--- What is being asked ---
In the records that follow, count each line where the string "revolveLeft" occurs. Provide the total and no other text.

--- Material for this exercise ---

════════

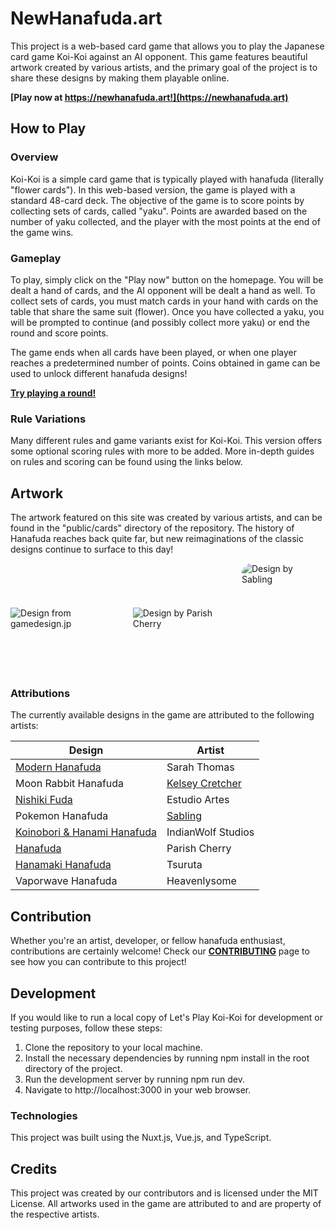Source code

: # NewHanafuda.art

This project is a web-based card game that allows you to play the Japanese card game Koi-Koi against an AI opponent. This game features beautiful artwork created by various artists, and the primary goal of the project is to share these designs by making them playable online.

**[Play now at https://newhanafuda.art!](https://newhanafuda.art)**

## How to Play

### Overview
Koi-Koi is a simple card game that is typically played with hanafuda (literally "flower cards"). In this web-based version, the game is played with a standard 48-card deck. The objective of the game is to score points by collecting sets of cards, called "yaku". Points are awarded based on the number of yaku collected, and the player with the most points at the end of the game wins.

### Gameplay
To play, simply click on the "Play now" button on the homepage. You will be dealt a hand of cards, and the AI opponent will be dealt a hand as well. To collect sets of cards, you must match cards in your hand with cards on the table that share the same suit (flower). Once you have collected a yaku, you will be prompted to continue (and possibly collect more yaku) or end the round and score points.

The game ends when all cards have been played, or when one player reaches a predetermined number of points. Coins obtained in game can be used to unlock different hanafuda designs!

**[Try playing a round!](https://newhanafuda.art)**

### Rule Variations
Many different rules and game variants exist for Koi-Koi. This version offers some optional scoring rules with more to be added. More in-depth guides on rules and scoring can be found using the links below.


## Artwork
The artwork featured on this site was created by various artists, and can be found in the "public/cards" directory of the repository. The history of Hanafuda reaches back quite far, but new reimaginations of the classic designs continue to surface to this day!

<div style="display:flex;justify-content:space-around;align-items:center;">
  <img class="card1" src="https://firebasestorage.googleapis.com/v0/b/new-hanafuda.appspot.com/o/cards%2Fhanamaki%2Fmatsu-ni-tsuru.webp?alt=media&token=8a04c131-12d7-4b3c-8f1b-4076f3d67214" alt="Design from gamedesign.jp" />
  <span class="card2">
    <img class="card2-1" src="https://firebasestorage.googleapis.com/v0/b/new-hanafuda.appspot.com/o/cards%2Fcherry-version%2Fmatsu-ni-tsuru.webp?alt=media&token=411c5696-83dc-4f67-989d-c3e047112868" alt="Design by Parish Cherry" /> 
    <!-- <img class="card2-2" src="https://firebasestorage.googleapis.com/v0/b/new-hanafuda.appspot.com/o/cards%2Fvaporwave%2Fmatsu-ni-tsuru.webp?alt=media&token=771e15ff-5513-4da8-898e-918e65fe36a1" alt="Design by Heavenlysome" />  -->
  </span>
  <span class="card3" style="border-radius:1rem;overflow:hidden;height:175px;">
    <img src="https://firebasestorage.googleapis.com/v0/b/new-hanafuda.appspot.com/o/cards%2Fsabling-art%2Fmatsu-ni-tsuru.webp?alt=media&token=214a6b3a-3649-4bc9-8855-35f58b8743a6" alt="Design by Sabling" /> 
  </span>
</div>
<style>
  :root {
    --duration: 30s;
  }
  @media (prefers-reduced-motion: no-preference) {
    .card1 {
      animation: revolveRight var(--duration) ease-in-out infinite;
        /* fadeOut1 24s ease-in-out infinite 3s; */
    }
    .card2 {
      position: relative;
      .card2-1 {
        /* position: absolute; */
        /* animation: fadeOut2 var(--duration) ease-in-out infinite; */
      }
    }
    .card3 {
      animation: revolveLeft var(--duration) ease-in-out infinite;
    }
    @keyframes fadeOut1 {
      25%, 76%  {
        opacity: 1;
      }
      26%, 75% {
        opacity: 0;
      }
    }
    @keyframes fadeOut2 {
      24%, 75%  {
        opacity: 1;
      }
      25%, 74% {
        opacity: 0;
      }
    }
    @keyframes revolveLeft {
      0%, 100% {
        translate: 0 0;
      }
      25% {
        scale: 0.8;
        z-index: -1;
      }
      75% {
        scale: 1.2;
        z-index: 1;
      }
      50% {
        translate: -450px 0;
      }
    }
    @keyframes revolveRight {
      0%, 100% {
        translate: 0 0;
      }
      25% {
        scale: 1.2;
        z-index: 1;
      }
      75% {
        scale: 0.8;
        z-index: -1;
      }
      50% {
        translate: 450px 0;
      }
    }
  }
</style>

### Attributions
The currently available designs in the game are attributed to the following artists:

|Design|Artist|
|---|---|
|[Modern Hanafuda](www.modernhanafuda.net)|Sarah Thomas|
|Moon Rabbit Hanafuda|[Kelsey Cretcher](https://www.deviantart.com/kcretcher)|
|[Nishiki Fuda](https://nishikie.stores.jp/)|Estudio Artes|
|Pokemon Hanafuda|[Sabling](https://ko-fi.com/sabling/)|
|[Koinobori & Hanami Hanafuda](https://indianwolfstudios.com/shop/)|IndianWolf Studios|
|[Hanafuda](https://parishcherry.com/hanafuda)|Parish Cherry|
|[Hanamaki Hanafuda](https://japanplayingcardmuseum.com/edo-showa-dentou-hanafuda/)|Tsuruta|
|Vaporwave Hanafuda|Heavenlysome|


## Contribution
Whether you're an artist, developer, or fellow hanafuda enthusiast, contributions are certainly welcome! Check our **[CONTRIBUTING](CONTRIBUTING.md)** page to see how you can contribute to this project!


## Development
If you would like to run a local copy of Let's Play Koi-Koi for development or testing purposes, follow these steps:

1. Clone the repository to your local machine.
2. Install the necessary dependencies by running npm install in the root directory of the project.
3. Run the development server by running npm run dev.
4. Navigate to http://localhost:3000 in your web browser.

### Technologies
This project was built using the Nuxt.js, Vue.js, and TypeScript.


## Credits
This project was created by our contributors and is licensed under the MIT License. All artworks used in the game are attributed to and are property of the respective artists.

════════

--- Result for this exercise ---
2